A autora Paula Gândara no seu livro “Construindo Germano Almeida – A consciência da desconstrução” diz que seus textos denotam uma preocupação formal. Existe realmente um escritor formal por detrás da irreverência dos seus textos?

Ah ela diz isto? Repare, quando escrevo um livro ou um texto, ele fica abandonado e vai fazer a sua vida. Este texto quando é lido por cada pessoa fica a pertencer a esta pessoa que o leu e ela tem o direito de fazer toda a sorte de interpretação sobre o texto.
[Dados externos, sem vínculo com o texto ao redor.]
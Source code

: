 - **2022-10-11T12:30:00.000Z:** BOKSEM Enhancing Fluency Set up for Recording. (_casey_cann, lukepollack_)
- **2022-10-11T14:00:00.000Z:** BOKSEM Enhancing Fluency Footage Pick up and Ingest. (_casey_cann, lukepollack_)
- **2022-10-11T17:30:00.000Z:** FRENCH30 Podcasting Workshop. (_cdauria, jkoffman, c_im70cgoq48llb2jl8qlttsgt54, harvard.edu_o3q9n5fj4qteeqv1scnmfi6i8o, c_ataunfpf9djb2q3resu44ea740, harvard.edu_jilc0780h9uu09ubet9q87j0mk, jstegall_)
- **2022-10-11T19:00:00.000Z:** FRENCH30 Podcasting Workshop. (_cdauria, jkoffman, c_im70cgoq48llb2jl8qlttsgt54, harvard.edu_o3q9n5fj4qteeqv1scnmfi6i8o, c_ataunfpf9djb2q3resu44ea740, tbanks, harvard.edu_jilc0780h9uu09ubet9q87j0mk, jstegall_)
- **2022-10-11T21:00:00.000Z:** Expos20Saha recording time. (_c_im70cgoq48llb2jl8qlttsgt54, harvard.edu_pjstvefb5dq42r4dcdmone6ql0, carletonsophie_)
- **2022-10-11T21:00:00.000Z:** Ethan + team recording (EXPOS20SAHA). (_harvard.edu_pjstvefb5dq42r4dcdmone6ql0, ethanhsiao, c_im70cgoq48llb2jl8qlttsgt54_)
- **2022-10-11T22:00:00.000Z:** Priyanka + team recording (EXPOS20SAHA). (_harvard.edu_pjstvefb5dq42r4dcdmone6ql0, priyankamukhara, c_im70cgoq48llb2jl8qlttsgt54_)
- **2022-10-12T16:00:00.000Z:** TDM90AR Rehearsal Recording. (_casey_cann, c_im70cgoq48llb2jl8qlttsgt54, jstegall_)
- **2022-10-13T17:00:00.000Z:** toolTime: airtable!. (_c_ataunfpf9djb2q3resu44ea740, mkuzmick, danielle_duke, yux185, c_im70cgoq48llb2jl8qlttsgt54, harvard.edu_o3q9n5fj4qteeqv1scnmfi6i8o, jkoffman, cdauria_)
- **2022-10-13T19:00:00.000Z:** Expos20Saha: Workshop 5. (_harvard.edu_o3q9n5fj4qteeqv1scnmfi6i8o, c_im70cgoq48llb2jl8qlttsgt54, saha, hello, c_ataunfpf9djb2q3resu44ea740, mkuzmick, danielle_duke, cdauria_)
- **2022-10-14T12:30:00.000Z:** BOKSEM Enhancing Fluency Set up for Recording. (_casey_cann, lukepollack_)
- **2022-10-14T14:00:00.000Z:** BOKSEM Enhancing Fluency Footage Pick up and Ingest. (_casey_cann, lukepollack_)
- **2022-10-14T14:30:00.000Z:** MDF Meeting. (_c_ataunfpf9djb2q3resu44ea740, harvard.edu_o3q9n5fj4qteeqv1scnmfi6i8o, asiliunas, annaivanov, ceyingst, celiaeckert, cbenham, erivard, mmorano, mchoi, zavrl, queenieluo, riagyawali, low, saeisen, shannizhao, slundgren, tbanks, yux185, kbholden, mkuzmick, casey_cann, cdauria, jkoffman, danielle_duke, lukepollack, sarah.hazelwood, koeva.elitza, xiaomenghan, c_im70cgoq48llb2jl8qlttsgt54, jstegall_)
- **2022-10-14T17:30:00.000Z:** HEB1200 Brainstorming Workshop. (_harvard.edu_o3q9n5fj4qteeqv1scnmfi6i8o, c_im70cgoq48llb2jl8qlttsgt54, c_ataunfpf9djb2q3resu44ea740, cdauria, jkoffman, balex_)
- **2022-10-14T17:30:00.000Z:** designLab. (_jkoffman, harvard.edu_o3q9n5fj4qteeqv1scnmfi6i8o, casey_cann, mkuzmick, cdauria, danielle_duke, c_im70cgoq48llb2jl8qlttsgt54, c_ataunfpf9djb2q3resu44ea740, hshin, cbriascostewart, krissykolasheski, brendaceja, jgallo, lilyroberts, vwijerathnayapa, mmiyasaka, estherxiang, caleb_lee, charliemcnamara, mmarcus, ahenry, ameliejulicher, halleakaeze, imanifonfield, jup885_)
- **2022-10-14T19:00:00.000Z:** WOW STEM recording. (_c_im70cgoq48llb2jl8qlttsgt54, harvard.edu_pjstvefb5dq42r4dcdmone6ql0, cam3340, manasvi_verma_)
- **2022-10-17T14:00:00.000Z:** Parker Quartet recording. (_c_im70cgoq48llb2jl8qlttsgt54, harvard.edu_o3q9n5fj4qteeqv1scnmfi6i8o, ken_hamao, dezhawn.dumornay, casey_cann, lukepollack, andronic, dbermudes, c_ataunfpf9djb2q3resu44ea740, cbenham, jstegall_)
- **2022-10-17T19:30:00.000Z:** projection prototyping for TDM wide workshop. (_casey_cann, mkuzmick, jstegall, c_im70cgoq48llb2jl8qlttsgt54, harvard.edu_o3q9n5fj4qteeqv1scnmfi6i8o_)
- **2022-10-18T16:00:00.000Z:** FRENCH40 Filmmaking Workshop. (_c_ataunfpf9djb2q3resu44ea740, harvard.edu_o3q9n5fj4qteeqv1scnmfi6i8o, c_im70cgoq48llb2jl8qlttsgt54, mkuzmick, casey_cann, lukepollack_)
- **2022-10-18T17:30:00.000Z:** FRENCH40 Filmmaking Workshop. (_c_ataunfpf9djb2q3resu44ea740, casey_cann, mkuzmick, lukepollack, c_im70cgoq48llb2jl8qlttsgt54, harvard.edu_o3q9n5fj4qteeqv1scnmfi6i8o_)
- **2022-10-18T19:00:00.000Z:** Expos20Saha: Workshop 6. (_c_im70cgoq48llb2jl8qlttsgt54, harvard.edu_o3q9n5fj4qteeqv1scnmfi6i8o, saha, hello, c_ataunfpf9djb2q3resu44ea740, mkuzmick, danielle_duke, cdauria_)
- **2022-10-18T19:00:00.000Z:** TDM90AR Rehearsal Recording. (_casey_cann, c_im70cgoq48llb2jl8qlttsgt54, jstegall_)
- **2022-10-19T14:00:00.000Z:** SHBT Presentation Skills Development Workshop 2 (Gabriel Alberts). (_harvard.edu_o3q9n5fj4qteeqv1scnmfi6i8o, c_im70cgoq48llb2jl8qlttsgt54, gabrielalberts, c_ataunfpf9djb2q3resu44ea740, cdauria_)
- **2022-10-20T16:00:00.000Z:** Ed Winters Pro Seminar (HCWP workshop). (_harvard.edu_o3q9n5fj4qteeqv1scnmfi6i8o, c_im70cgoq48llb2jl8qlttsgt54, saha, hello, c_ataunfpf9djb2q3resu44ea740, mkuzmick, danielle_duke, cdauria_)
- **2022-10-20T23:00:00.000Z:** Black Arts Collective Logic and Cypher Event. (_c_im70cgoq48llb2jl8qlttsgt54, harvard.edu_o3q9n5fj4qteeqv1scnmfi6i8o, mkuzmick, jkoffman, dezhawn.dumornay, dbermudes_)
Eu não posso estar a correr atrás dela a dizer ‘cuidado não é isto, o que eu queria dizer era outra coisa’. Penso que se eu não soube dizer bem e a pessoa interpretou de forma diferente, então a culpa é minha e não se pode fazer nada. No entanto, o que sinto em mim é que eu não tenho uma preocupação formal, ou então a preocupação formal que tenho é aquela de tentar contar histórias e contar histórias tem muito pouco de formalismo.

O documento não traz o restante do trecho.